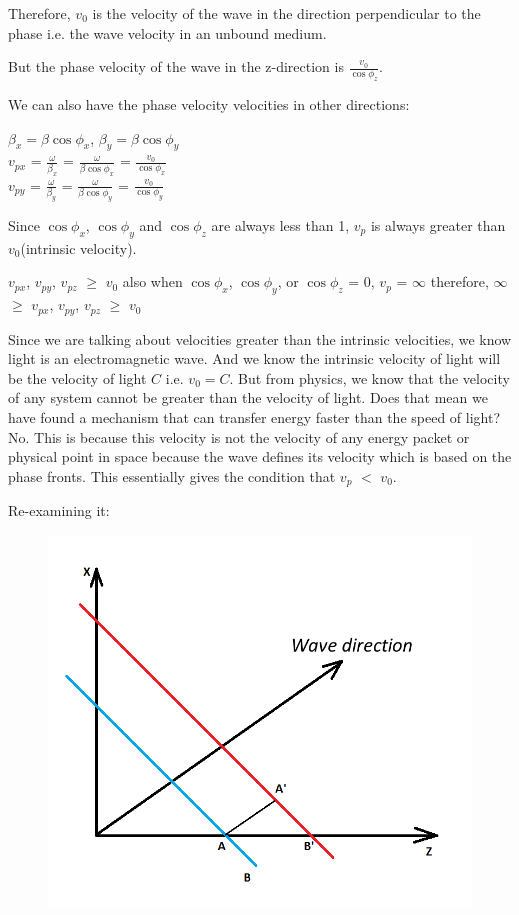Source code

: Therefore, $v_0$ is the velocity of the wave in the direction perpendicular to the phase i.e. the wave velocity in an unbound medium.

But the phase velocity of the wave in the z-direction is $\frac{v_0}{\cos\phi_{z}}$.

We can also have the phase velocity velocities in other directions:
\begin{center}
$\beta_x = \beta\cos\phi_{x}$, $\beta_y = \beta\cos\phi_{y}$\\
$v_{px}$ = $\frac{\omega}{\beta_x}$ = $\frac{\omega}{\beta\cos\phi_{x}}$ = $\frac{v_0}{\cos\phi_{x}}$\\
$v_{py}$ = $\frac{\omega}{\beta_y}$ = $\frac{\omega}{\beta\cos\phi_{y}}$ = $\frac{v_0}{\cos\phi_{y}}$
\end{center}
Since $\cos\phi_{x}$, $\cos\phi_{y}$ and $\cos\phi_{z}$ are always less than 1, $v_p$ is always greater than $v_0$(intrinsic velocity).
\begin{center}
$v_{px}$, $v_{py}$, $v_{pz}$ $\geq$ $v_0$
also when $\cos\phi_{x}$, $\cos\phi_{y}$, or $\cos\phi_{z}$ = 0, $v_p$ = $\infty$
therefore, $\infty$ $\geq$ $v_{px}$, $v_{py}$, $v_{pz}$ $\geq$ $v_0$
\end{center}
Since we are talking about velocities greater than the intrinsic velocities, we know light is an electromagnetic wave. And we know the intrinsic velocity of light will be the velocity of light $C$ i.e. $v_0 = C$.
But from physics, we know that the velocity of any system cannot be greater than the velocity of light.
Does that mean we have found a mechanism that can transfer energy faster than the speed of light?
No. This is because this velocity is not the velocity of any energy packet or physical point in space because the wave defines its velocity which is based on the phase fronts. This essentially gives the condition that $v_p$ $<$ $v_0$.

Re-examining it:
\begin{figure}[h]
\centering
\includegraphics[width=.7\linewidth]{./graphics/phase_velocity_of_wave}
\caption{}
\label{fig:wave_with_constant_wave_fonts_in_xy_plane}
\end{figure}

===

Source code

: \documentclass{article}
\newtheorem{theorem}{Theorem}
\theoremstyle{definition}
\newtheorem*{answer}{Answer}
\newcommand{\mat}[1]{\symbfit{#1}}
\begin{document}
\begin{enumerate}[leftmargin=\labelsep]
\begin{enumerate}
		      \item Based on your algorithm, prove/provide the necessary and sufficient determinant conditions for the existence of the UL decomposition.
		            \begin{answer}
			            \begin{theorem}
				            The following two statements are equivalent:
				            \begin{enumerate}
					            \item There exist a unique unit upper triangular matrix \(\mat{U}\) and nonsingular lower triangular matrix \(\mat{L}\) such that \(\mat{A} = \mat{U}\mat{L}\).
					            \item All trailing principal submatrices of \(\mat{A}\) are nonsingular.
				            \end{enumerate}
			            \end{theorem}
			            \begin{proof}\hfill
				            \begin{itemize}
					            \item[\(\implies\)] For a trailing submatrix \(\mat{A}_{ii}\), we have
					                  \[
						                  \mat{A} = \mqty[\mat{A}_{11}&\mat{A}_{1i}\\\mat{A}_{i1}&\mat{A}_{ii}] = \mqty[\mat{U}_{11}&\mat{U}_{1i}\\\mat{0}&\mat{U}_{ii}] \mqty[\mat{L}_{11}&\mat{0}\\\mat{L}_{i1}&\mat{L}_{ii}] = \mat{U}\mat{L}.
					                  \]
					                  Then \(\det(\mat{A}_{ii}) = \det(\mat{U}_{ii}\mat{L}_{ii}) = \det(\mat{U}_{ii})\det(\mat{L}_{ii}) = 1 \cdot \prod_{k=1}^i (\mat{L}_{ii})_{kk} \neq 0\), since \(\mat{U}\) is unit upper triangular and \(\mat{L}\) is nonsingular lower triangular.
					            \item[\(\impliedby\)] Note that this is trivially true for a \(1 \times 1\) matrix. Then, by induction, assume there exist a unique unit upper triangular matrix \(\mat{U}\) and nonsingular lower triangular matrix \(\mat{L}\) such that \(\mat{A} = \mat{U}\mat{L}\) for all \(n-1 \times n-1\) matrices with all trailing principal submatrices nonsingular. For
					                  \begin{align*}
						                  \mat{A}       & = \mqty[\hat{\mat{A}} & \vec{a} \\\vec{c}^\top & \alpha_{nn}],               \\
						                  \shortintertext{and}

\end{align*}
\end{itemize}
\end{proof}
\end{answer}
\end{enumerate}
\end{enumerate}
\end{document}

===

[Directions] The reply should consist solely of the number of lines in the records that include "energy".

[Answer box] 2